Christmas can be imperfectly beautiful
We all want our Christmas to go perfectly well. Whether we are travelling overseas, hosting family for a meal or simply spending the day with a friend. In our minds we hope that all things go according to plan and it turns out to be perfect, and sometimes it indeed goes very well. However, when it does not quite work out the way we want, we get the Christmas blues.

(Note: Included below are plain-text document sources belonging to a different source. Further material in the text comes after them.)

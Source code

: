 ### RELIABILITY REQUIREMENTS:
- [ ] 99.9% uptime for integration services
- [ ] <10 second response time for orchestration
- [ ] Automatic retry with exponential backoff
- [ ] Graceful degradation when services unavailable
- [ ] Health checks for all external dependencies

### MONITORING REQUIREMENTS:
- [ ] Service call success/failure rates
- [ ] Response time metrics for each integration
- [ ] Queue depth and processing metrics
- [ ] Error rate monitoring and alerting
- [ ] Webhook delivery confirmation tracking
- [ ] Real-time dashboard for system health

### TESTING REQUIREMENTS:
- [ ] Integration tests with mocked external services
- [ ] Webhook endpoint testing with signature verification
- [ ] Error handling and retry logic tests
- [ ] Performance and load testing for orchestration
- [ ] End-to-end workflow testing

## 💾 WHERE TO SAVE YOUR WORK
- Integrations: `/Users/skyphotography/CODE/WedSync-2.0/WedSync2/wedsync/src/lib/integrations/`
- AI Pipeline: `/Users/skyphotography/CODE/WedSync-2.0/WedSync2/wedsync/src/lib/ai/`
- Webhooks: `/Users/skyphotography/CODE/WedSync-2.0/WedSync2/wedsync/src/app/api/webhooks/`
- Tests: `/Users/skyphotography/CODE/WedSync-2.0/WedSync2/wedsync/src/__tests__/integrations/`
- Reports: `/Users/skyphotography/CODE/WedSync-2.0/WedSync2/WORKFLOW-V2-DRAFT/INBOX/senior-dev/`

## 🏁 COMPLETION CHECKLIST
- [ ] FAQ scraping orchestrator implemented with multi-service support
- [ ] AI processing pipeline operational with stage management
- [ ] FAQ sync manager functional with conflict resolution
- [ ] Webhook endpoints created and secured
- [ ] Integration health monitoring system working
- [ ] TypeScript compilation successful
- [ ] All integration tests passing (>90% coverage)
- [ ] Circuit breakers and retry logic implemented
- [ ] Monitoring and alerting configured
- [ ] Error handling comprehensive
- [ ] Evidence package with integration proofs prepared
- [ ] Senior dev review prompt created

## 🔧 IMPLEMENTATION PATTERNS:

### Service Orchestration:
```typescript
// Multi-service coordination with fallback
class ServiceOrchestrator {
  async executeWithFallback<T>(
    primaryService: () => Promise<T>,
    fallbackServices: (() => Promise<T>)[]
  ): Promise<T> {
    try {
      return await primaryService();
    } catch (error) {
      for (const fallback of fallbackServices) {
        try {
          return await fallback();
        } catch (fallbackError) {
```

We are quick to forget that the first Christmas was not what we would call perfect and yet it was in God’s eyes. Joseph and an expectant Mary travelled through Bethlehem and could not find a decent place to spend the night. When they did find some shelter it was one meant for domestic animals. Christ was born essentially in a feeding trough. But this did not prevent the angels from singing “glory to God in the highest…” (Luke 2:14). Neither did it stop the shepherds from proclaiming with great joy what they had heard, nor did it prevent the wise men (we will borrow from Matthew’s Gospel a bit) from presenting gifts to the young king.
Let’s look at it now from our perspective. The humble nativity is now celebrated as a symbol of Christmas worldwide. The shepherds, angels and wise men have given the Christmas story a beauty and timelessness it would never have had if all things had been “perfect”. The message is clear: put God into your imperfect Christmas and he will make it beautiful regardless.

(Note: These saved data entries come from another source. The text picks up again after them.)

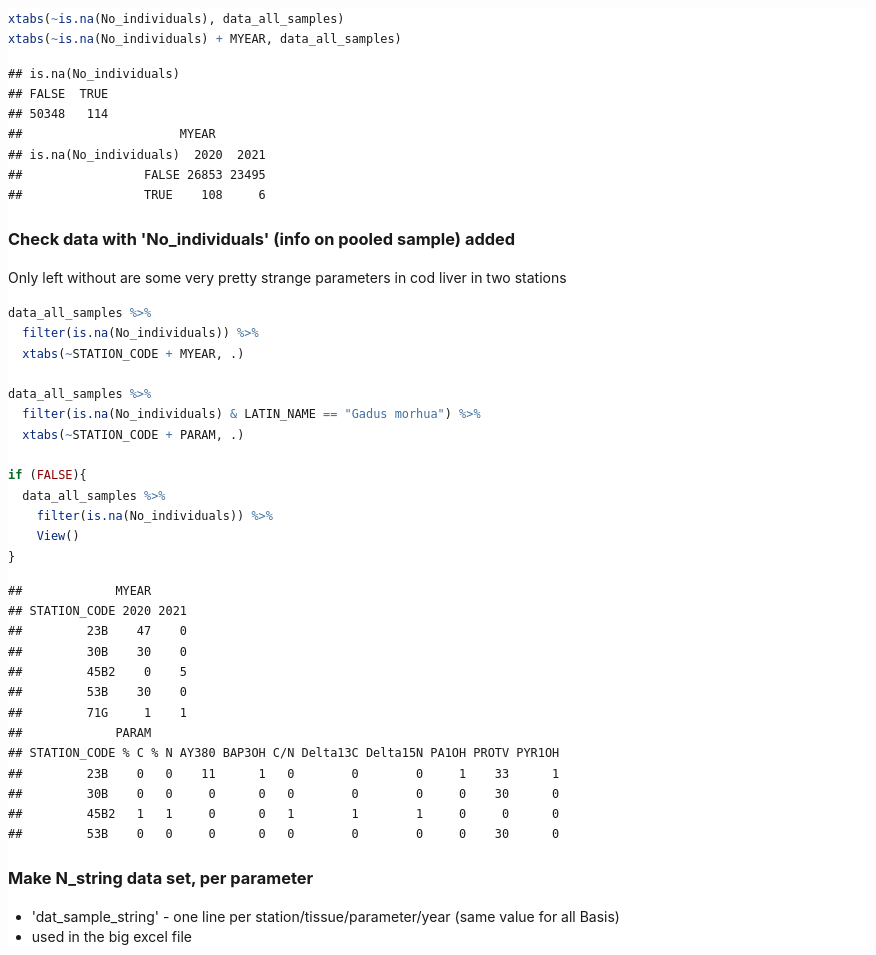 
```r
xtabs(~is.na(No_individuals), data_all_samples)
xtabs(~is.na(No_individuals) + MYEAR, data_all_samples)  
```

```
## is.na(No_individuals)
## FALSE  TRUE 
## 50348   114 
##                      MYEAR
## is.na(No_individuals)  2020  2021
##                 FALSE 26853 23495
##                 TRUE    108     6
```

### Check data with 'No_individuals' (info on pooled sample) added   
Only left without are some very pretty strange parameters in cod liver in two stations   

```r
data_all_samples %>%
  filter(is.na(No_individuals)) %>%
  xtabs(~STATION_CODE + MYEAR, .)

data_all_samples %>%
  filter(is.na(No_individuals) & LATIN_NAME == "Gadus morhua") %>%
  xtabs(~STATION_CODE + PARAM, .)

if (FALSE){
  data_all_samples %>%
    filter(is.na(No_individuals)) %>%
    View()
}
```

```
##             MYEAR
## STATION_CODE 2020 2021
##         23B    47    0
##         30B    30    0
##         45B2    0    5
##         53B    30    0
##         71G     1    1
##             PARAM
## STATION_CODE % C % N AY380 BAP3OH C/N Delta13C Delta15N PA1OH PROTV PYR1OH
##         23B    0   0    11      1   0        0        0     1    33      1
##         30B    0   0     0      0   0        0        0     0    30      0
##         45B2   1   1     0      0   1        1        1     0     0      0
##         53B    0   0     0      0   0        0        0     0    30      0
```

### Make N_string data set, per parameter     
- 'dat_sample_string' - one line per station/tissue/parameter/year (same value for all Basis)   
- used in the big excel file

God is drawn to the humble
In Bethlehem there were men of high standing: leaders, priests, rabbis and the wealthy. However the first group of people to receive the news of Christ’s birth was the shepherds. These men were quite low among the classes of society at that time. God cares about those considered insignificant and yet have a heart for him. We could say the same about Mary, the young woman could not understand why Gabriel called her “highly favored” (Luke 1:28), but God likes to exalt the humble.
We are challenged to humble ourselves regardless of how much wealth, success or social standing we may have. Let us learn from the wise men who were princes from the east. They followed the star until they found their king. They then all bowed down and presented gifts. The regal dress and wealth they had did not stop them from humbly submitting to the child.

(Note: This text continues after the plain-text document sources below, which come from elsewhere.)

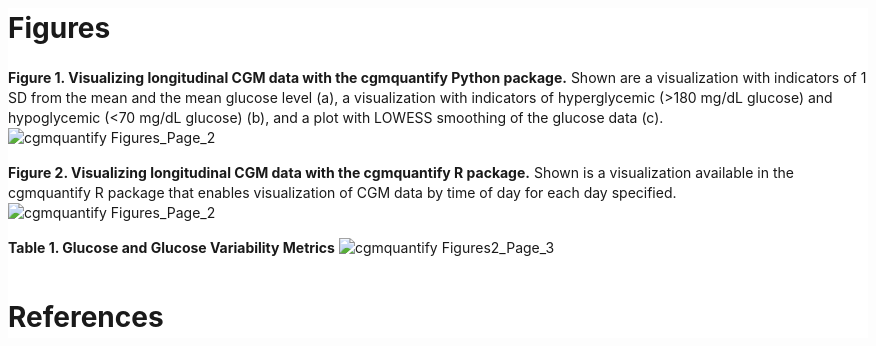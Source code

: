 # Figures

**Figure 1. Visualizing longitudinal CGM data with the cgmquantify Python package.** Shown are a visualization with indicators 
of 1 SD from the mean and the mean glucose level (a), a visualization with indicators of hyperglycemic (>180 mg/dL glucose) 
and hypoglycemic (<70 mg/dL glucose) (b), and a plot with LOWESS smoothing of the glucose data (c).
![cgmquantify Figures_Page_2](https://user-images.githubusercontent.com/43549914/74770470-541de100-525a-11ea-8631-a714bfbcf7ed.jpg)

**Figure 2. Visualizing longitudinal CGM data with the cgmquantify R package.** Shown is a visualization available in the cgmquantify 
R package that enables visualization of CGM data by time of day for each day specified.
![cgmquantify Figures_Page_2](https://user-images.githubusercontent.com/43549914/74770470-541de100-525a-11ea-8631-a714bfbcf7ed.jpg)


**Table 1. Glucose and Glucose Variability Metrics** 
![cgmquantify Figures2_Page_3](https://user-images.githubusercontent.com/43549914/74774845-774c8e80-5262-11ea-9155-80b87ca899a7.jpg)

# References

Christ should be the center of celebration
The first Christmas was all about Christ. The birth of this savior child was the reason for rejoicing and the angels sang in the night to mark this ever so important day. Today however it is fair to say that in most homes, people are not really thinking about why we celebrate.
Imagine a scenario where there’s a party to mark your birthday but they celebrate without you. Everyone talks about how they feasted and had a good time but no one seems to mind that you were absent. You would say they do not really care about you right? So how much do we really care about Christ?
Each of us should give something
On the first Christmas we all got the greatest gift possible: the son of God. In him was eternal life, peace, joy and everything we would ever need to have a good life on earth. He was God’s most valued ‘possession’ he could not give us anything better. The theme of gifting continues with the wise men who brought gold, frankincense and myrrh to the young king.
It is no coincidence that the spirit of giving at Christmas has continued for over two thousand years since then. It was God’s intention to encourage us to give because he knows there are always those in need. So this Christmas if you can, give to someone less fortunate. If you are not in position to give much then give little. Let someone know they are loved and God will not forget it.
Christ should be our source of joy
As I mentioned at the beginning, sometimes Christmas is not perfect. We may be going through a difficult time in a season when many are celebrating. If you happen to be in such a situation do not forget that prayer can be powerful.
Let us also remember that the best gift of Christmas is a deep-rooted joy that no material gifts can bring. It can only come when we keep our focus on Christ.